Child Support – Who Is Paying for My Child’s College Education?

In these uncertain financial times, the specific terms of a child support agreement within a divorce settlement has become even more important than before. One important factor that parties to a divorce may forget, or may not even think to mention, is payment of their child’s college education. In today’s society, undoubtedly driven by education, a college degree has become the pinnacle of entering Florida’s workforce. Recognizing this, many Floridians decide to help pay for their child’s college education upon graduation from high school. However, when a child’s parents are going through a divorce, and child support obligations are being mentioned by both parties, the question of who must pay for a child’s college education is a matter that should be discussed.

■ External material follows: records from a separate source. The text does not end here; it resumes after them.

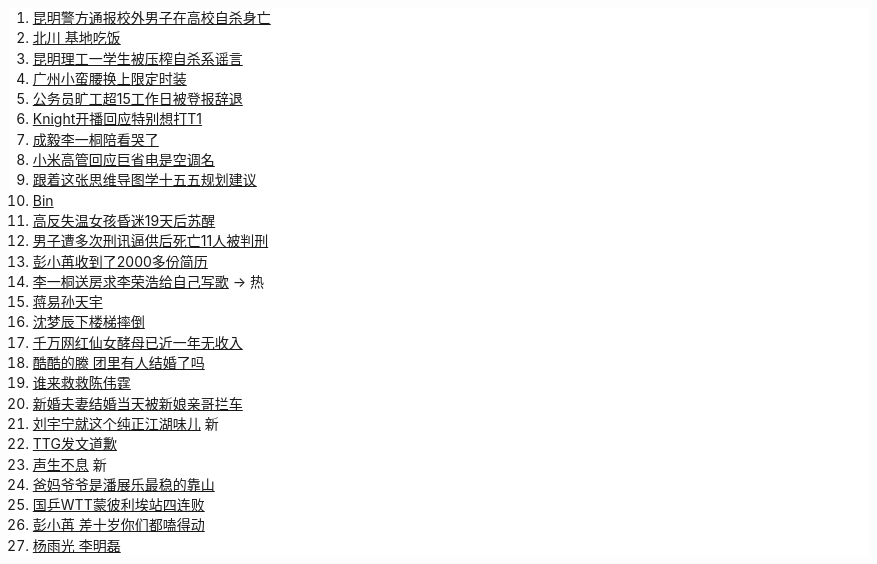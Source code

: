 1. [昆明警方通报校外男子在高校自杀身亡](https://s.weibo.com//weibo?q=%23%E6%98%86%E6%98%8E%E8%AD%A6%E6%96%B9%E9%80%9A%E6%8A%A5%E6%A0%A1%E5%A4%96%E7%94%B7%E5%AD%90%E5%9C%A8%E9%AB%98%E6%A0%A1%E8%87%AA%E6%9D%80%E8%BA%AB%E4%BA%A1%23&t=31&band_rank=42&Refer=top)
1. [北川 基地吃饭](https://s.weibo.com//weibo?q=%E5%8C%97%E5%B7%9D%20%E5%9F%BA%E5%9C%B0%E5%90%83%E9%A5%AD&t=31&band_rank=43&Refer=top)
1. [昆明理工一学生被压榨自杀系谣言](https://s.weibo.com//weibo?q=%23%E6%98%86%E6%98%8E%E7%90%86%E5%B7%A5%E4%B8%80%E5%AD%A6%E7%94%9F%E8%A2%AB%E5%8E%8B%E6%A6%A8%E8%87%AA%E6%9D%80%E7%B3%BB%E8%B0%A3%E8%A8%80%23&t=31&band_rank=45&Refer=top)
1. [广州小蛮腰换上限定时装](https://s.weibo.com//weibo?q=%23%E5%B9%BF%E5%B7%9E%E5%B0%8F%E8%9B%AE%E8%85%B0%E6%8D%A2%E4%B8%8A%E9%99%90%E5%AE%9A%E6%97%B6%E8%A3%85%23&t=31&band_rank=46&Refer=top)
1. [公务员旷工超15工作日被登报辞退](https://s.weibo.com//weibo?q=%23%E5%85%AC%E5%8A%A1%E5%91%98%E6%97%B7%E5%B7%A5%E8%B6%8515%E5%B7%A5%E4%BD%9C%E6%97%A5%E8%A2%AB%E7%99%BB%E6%8A%A5%E8%BE%9E%E9%80%80%23&t=31&band_rank=47&Refer=top)
1. [Knight开播回应特别想打T1](https://s.weibo.com//weibo?q=Knight%E5%BC%80%E6%92%AD%E5%9B%9E%E5%BA%94%E7%89%B9%E5%88%AB%E6%83%B3%E6%89%93T1&t=31&band_rank=48&Refer=top)
1. [成毅李一桐陪看哭了](https://s.weibo.com//weibo?q=%23%E6%88%90%E6%AF%85%E6%9D%8E%E4%B8%80%E6%A1%90%E9%99%AA%E7%9C%8B%E5%93%AD%E4%BA%86%23&t=31&band_rank=49&Refer=top)
1. [小米高管回应巨省电是空调名](https://s.weibo.com//weibo?q=%23%E5%B0%8F%E7%B1%B3%E9%AB%98%E7%AE%A1%E5%9B%9E%E5%BA%94%E5%B7%A8%E7%9C%81%E7%94%B5%E6%98%AF%E7%A9%BA%E8%B0%83%E5%90%8D%23&t=31&band_rank=9&Refer=top)
1. [跟着这张思维导图学十五五规划建议](https://s.weibo.com//weibo?q=%23%E8%B7%9F%E7%9D%80%E8%BF%99%E5%BC%A0%E6%80%9D%E7%BB%B4%E5%AF%BC%E5%9B%BE%E5%AD%A6%E5%8D%81%E4%BA%94%E4%BA%94%E8%A7%84%E5%88%92%E5%BB%BA%E8%AE%AE%23&t=31&band_rank=10&Refer=top)
1. [Bin](https://s.weibo.com//weibo?q=Bin&t=31&band_rank=13&Refer=top)
1. [高反失温女孩昏迷19天后苏醒](https://s.weibo.com//weibo?q=%23%E9%AB%98%E5%8F%8D%E5%A4%B1%E6%B8%A9%E5%A5%B3%E5%AD%A9%E6%98%8F%E8%BF%B719%E5%A4%A9%E5%90%8E%E8%8B%8F%E9%86%92%23&t=31&band_rank=14&Refer=top)
1. [男子遭多次刑讯逼供后死亡11人被判刑](https://s.weibo.com//weibo?q=%23%E7%94%B7%E5%AD%90%E9%81%AD%E5%A4%9A%E6%AC%A1%E5%88%91%E8%AE%AF%E9%80%BC%E4%BE%9B%E5%90%8E%E6%AD%BB%E4%BA%A111%E4%BA%BA%E8%A2%AB%E5%88%A4%E5%88%91%23&t=31&band_rank=15&Refer=top)
1. [彭小苒收到了2000多份简历](https://s.weibo.com//weibo?q=%E5%BD%AD%E5%B0%8F%E8%8B%92%E6%94%B6%E5%88%B0%E4%BA%862000%E5%A4%9A%E4%BB%BD%E7%AE%80%E5%8E%86&t=31&band_rank=16&Refer=top)
1. [李一桐送房求李荣浩给自己写歌](https://s.weibo.com//weibo?q=%E6%9D%8E%E4%B8%80%E6%A1%90%E9%80%81%E6%88%BF%E6%B1%82%E6%9D%8E%E8%8D%A3%E6%B5%A9%E7%BB%99%E8%87%AA%E5%B7%B1%E5%86%99%E6%AD%8C&t=31&band_rank=17&Refer=top)
   -> 热
1. [蒋易孙天宇](https://s.weibo.com//weibo?q=%23%E8%92%8B%E6%98%93%E5%AD%99%E5%A4%A9%E5%AE%87%23&t=31&band_rank=18&Refer=top)
1. [沈梦辰下楼梯摔倒](https://s.weibo.com//weibo?q=%E6%B2%88%E6%A2%A6%E8%BE%B0%E4%B8%8B%E6%A5%BC%E6%A2%AF%E6%91%94%E5%80%92&t=31&band_rank=19&Refer=top)
1. [千万网红仙女酵母已近一年无收入](https://s.weibo.com//weibo?q=%23%E5%8D%83%E4%B8%87%E7%BD%91%E7%BA%A2%E4%BB%99%E5%A5%B3%E9%85%B5%E6%AF%8D%E5%B7%B2%E8%BF%91%E4%B8%80%E5%B9%B4%E6%97%A0%E6%94%B6%E5%85%A5%23&t=31&band_rank=20&Refer=top)
1. [酷酷的滕 团里有人结婚了吗](https://s.weibo.com//weibo?q=%E9%85%B7%E9%85%B7%E7%9A%84%E6%BB%95%20%E5%9B%A2%E9%87%8C%E6%9C%89%E4%BA%BA%E7%BB%93%E5%A9%9A%E4%BA%86%E5%90%97&t=31&band_rank=21&Refer=top)
1. [谁来救救陈伟霆](https://s.weibo.com//weibo?q=%E8%B0%81%E6%9D%A5%E6%95%91%E6%95%91%E9%99%88%E4%BC%9F%E9%9C%86&t=31&band_rank=22&Refer=top)
1. [新婚夫妻结婚当天被新娘亲哥拦车](https://s.weibo.com//weibo?q=%E6%96%B0%E5%A9%9A%E5%A4%AB%E5%A6%BB%E7%BB%93%E5%A9%9A%E5%BD%93%E5%A4%A9%E8%A2%AB%E6%96%B0%E5%A8%98%E4%BA%B2%E5%93%A5%E6%8B%A6%E8%BD%A6&t=31&band_rank=23&Refer=top)
1. [刘宇宁就这个纯正江湖味儿](https://s.weibo.com//weibo?q=%23%E5%88%98%E5%AE%87%E5%AE%81%E5%B0%B1%E8%BF%99%E4%B8%AA%E7%BA%AF%E6%AD%A3%E6%B1%9F%E6%B9%96%E5%91%B3%E5%84%BF%23&t=31&band_rank=24&Refer=top)
   新
1. [TTG发文道歉](https://s.weibo.com//weibo?q=%23TTG%E5%8F%91%E6%96%87%E9%81%93%E6%AD%89%23&t=31&band_rank=25&Refer=top)
1. [声生不息](https://s.weibo.com//weibo?q=%E5%A3%B0%E7%94%9F%E4%B8%8D%E6%81%AF&t=31&band_rank=27&Refer=top)
   新
1. [爸妈爷爷是潘展乐最稳的靠山](https://s.weibo.com//weibo?q=%E7%88%B8%E5%A6%88%E7%88%B7%E7%88%B7%E6%98%AF%E6%BD%98%E5%B1%95%E4%B9%90%E6%9C%80%E7%A8%B3%E7%9A%84%E9%9D%A0%E5%B1%B1&t=31&band_rank=29&Refer=top)
1. [国乒WTT蒙彼利埃站四连败](https://s.weibo.com//weibo?q=%23%E5%9B%BD%E4%B9%92WTT%E8%92%99%E5%BD%BC%E5%88%A9%E5%9F%83%E7%AB%99%E5%9B%9B%E8%BF%9E%E8%B4%A5%23&t=31&band_rank=30&Refer=top)
1. [彭小苒 差十岁你们都嗑得动](https://s.weibo.com//weibo?q=%E5%BD%AD%E5%B0%8F%E8%8B%92%20%E5%B7%AE%E5%8D%81%E5%B2%81%E4%BD%A0%E4%BB%AC%E9%83%BD%E5%97%91%E5%BE%97%E5%8A%A8&t=31&band_rank=34&Refer=top)
1. [杨雨光 李明磊](https://s.weibo.com//weibo?q=%E6%9D%A8%E9%9B%A8%E5%85%89%20%E6%9D%8E%E6%98%8E%E7%A3%8A&t=31&band_rank=35&Refer=top)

Florida statute mandates that a parent is not legally obligated to support his or her child beyond the age of 18, the age of majority, unless the parent agrees to get around this by signing a binding contract or unless some type of statutory exception applies pertaining to a child’s disability or dependency. With the statutory exceptions, a parent may be required to support a dependent child where: (1) dependency is caused by mental or physical incapacity which occurred before the child reached 18; or (2) the child is “dependent in fact,” meaning that he or she is between the ages of 18 and 19, is currently enrolled in high school, and has a reasonable expectation of graduating before 19. Absent a court order, binding contract, or these two statutory exceptions, the obligation to pay the current child support for a child, including payment for secondary education upon completion of high school, is terminated when the child reaches the age of 18.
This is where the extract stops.